ABOUT THIS EXERCISE: Copy the result of filtering the entries below for lines that include the string "standardised".

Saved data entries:

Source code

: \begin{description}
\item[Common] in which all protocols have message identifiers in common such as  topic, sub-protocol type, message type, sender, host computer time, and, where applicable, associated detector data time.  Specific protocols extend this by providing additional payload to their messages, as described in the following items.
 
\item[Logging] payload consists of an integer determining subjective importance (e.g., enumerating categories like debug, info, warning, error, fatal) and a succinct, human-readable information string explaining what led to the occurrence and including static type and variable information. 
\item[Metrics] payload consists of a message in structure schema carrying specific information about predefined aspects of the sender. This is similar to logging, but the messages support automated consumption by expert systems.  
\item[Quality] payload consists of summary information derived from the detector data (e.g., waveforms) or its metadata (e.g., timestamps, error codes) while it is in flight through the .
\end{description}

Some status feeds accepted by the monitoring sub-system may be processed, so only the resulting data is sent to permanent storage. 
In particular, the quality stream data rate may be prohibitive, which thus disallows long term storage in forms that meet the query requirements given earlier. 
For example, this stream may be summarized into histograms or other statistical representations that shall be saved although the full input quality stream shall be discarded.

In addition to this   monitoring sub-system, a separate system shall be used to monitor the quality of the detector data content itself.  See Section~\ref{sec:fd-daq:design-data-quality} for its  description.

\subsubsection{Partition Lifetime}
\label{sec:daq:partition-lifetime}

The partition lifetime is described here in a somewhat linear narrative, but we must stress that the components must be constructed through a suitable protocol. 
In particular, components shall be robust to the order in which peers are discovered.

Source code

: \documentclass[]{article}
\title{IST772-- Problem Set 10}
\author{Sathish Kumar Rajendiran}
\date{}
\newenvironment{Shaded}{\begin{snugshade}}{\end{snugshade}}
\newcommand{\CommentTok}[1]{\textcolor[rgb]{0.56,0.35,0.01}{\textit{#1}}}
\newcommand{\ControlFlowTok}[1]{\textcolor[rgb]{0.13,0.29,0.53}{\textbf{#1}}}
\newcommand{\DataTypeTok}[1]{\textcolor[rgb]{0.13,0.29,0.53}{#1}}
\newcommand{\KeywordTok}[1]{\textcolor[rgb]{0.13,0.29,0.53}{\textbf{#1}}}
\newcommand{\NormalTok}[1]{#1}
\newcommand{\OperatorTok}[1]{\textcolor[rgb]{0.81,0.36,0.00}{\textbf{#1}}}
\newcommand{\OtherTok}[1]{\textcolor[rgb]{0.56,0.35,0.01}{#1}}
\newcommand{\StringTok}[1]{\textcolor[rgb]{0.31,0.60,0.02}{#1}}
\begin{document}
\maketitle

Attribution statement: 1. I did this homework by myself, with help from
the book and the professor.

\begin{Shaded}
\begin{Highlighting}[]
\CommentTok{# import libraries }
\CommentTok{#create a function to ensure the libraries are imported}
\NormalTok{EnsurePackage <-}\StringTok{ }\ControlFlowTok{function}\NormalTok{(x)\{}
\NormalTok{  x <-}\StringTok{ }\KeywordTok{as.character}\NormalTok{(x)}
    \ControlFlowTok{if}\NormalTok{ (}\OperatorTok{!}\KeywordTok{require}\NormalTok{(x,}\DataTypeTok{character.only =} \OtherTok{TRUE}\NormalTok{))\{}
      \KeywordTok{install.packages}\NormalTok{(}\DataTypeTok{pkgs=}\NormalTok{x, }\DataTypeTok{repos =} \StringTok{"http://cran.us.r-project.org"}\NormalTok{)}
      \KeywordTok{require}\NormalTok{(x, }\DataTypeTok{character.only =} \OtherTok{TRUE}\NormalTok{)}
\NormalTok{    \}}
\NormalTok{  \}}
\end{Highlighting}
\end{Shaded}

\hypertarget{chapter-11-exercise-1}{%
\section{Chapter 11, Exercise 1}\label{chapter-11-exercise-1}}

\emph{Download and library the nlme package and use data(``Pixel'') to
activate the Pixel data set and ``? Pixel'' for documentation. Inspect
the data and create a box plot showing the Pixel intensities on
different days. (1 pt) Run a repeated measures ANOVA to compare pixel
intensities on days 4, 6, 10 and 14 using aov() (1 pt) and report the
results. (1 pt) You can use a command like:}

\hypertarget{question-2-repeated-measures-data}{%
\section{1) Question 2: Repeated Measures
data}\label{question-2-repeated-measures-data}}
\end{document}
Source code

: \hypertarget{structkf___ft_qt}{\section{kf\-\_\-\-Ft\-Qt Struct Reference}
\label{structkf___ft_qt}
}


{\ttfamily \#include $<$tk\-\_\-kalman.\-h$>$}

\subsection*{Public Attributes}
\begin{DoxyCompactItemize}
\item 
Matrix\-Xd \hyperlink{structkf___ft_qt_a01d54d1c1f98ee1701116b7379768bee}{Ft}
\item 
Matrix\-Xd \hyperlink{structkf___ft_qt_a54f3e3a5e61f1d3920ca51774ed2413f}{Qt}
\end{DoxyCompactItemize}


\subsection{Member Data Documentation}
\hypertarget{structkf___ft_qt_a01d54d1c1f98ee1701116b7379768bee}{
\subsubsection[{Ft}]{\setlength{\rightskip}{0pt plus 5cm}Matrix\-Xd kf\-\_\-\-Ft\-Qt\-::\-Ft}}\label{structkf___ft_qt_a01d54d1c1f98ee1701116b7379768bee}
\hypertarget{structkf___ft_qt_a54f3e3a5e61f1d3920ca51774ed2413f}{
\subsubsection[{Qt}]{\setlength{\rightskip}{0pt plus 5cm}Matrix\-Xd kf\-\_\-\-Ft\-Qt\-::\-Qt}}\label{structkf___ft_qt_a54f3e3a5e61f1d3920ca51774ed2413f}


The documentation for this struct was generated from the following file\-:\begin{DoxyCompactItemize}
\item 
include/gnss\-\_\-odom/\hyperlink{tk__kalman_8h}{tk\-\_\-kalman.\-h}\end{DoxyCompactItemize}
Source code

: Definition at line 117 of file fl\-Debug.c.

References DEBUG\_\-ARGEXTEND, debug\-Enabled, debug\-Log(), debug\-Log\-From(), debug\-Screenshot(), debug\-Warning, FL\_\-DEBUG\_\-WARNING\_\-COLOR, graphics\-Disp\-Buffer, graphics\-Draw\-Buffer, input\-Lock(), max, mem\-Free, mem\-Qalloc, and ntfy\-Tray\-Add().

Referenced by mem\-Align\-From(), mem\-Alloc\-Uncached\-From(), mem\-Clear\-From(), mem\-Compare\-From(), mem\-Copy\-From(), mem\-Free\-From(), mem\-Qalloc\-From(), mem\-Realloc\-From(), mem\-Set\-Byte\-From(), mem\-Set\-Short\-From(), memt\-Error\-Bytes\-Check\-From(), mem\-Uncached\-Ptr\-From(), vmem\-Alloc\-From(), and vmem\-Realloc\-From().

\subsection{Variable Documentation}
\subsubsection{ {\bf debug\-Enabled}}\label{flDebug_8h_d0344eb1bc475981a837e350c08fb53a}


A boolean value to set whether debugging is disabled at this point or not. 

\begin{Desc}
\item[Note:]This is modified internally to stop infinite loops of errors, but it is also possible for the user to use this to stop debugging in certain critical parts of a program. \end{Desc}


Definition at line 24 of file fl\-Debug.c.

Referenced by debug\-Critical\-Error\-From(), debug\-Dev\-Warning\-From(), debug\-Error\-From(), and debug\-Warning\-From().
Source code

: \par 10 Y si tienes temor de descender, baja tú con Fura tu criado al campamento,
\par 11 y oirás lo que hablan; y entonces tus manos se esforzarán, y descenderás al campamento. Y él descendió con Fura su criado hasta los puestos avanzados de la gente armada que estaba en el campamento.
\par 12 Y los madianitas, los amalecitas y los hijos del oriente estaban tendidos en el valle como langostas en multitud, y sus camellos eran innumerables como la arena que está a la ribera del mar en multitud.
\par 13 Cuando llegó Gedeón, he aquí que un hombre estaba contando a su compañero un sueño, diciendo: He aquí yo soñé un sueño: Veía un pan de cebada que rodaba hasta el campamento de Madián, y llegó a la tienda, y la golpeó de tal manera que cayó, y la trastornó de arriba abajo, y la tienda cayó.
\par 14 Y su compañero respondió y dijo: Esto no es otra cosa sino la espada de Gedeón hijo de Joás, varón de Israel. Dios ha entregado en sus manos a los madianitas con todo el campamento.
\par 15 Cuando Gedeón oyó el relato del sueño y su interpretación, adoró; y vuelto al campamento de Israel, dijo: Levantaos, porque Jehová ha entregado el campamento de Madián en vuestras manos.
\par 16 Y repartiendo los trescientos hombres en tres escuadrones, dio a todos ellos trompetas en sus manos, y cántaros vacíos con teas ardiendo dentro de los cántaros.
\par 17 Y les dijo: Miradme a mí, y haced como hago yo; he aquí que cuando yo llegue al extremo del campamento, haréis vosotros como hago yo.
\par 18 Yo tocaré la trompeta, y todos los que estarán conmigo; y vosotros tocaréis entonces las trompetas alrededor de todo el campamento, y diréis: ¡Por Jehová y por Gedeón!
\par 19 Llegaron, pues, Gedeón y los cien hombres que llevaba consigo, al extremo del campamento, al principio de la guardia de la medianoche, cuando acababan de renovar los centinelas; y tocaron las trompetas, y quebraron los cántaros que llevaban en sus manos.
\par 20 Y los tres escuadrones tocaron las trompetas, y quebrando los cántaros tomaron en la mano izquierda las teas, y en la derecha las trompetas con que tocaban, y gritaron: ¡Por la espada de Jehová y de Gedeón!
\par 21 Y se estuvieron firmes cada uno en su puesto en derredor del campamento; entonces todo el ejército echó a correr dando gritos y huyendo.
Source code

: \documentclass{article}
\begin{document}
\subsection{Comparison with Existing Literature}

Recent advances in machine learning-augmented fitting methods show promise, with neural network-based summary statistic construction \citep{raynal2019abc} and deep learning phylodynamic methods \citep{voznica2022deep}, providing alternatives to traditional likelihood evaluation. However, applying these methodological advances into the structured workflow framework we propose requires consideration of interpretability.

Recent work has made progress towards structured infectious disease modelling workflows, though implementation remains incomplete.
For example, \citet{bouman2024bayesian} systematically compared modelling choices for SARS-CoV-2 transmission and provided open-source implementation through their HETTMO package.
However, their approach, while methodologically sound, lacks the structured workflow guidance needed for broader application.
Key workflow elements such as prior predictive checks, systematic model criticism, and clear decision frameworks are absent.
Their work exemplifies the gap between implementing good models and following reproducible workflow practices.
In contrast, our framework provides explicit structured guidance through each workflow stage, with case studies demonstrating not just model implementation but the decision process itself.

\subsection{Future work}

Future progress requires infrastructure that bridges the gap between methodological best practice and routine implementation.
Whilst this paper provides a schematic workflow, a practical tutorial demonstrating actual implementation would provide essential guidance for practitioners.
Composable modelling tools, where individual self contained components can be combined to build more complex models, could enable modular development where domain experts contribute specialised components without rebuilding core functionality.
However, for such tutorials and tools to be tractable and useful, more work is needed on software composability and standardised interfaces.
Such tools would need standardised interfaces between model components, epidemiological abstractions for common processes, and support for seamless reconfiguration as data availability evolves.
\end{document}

YOUR SOLUTION:
However, for such tutorials and tools to be tractable and useful, more work is needed on software composability and standardised interfaces.
Such tools would need standardised interfaces between model components, epidemiological abstractions for common processes, and support for seamless reconfiguration as data availability evolves.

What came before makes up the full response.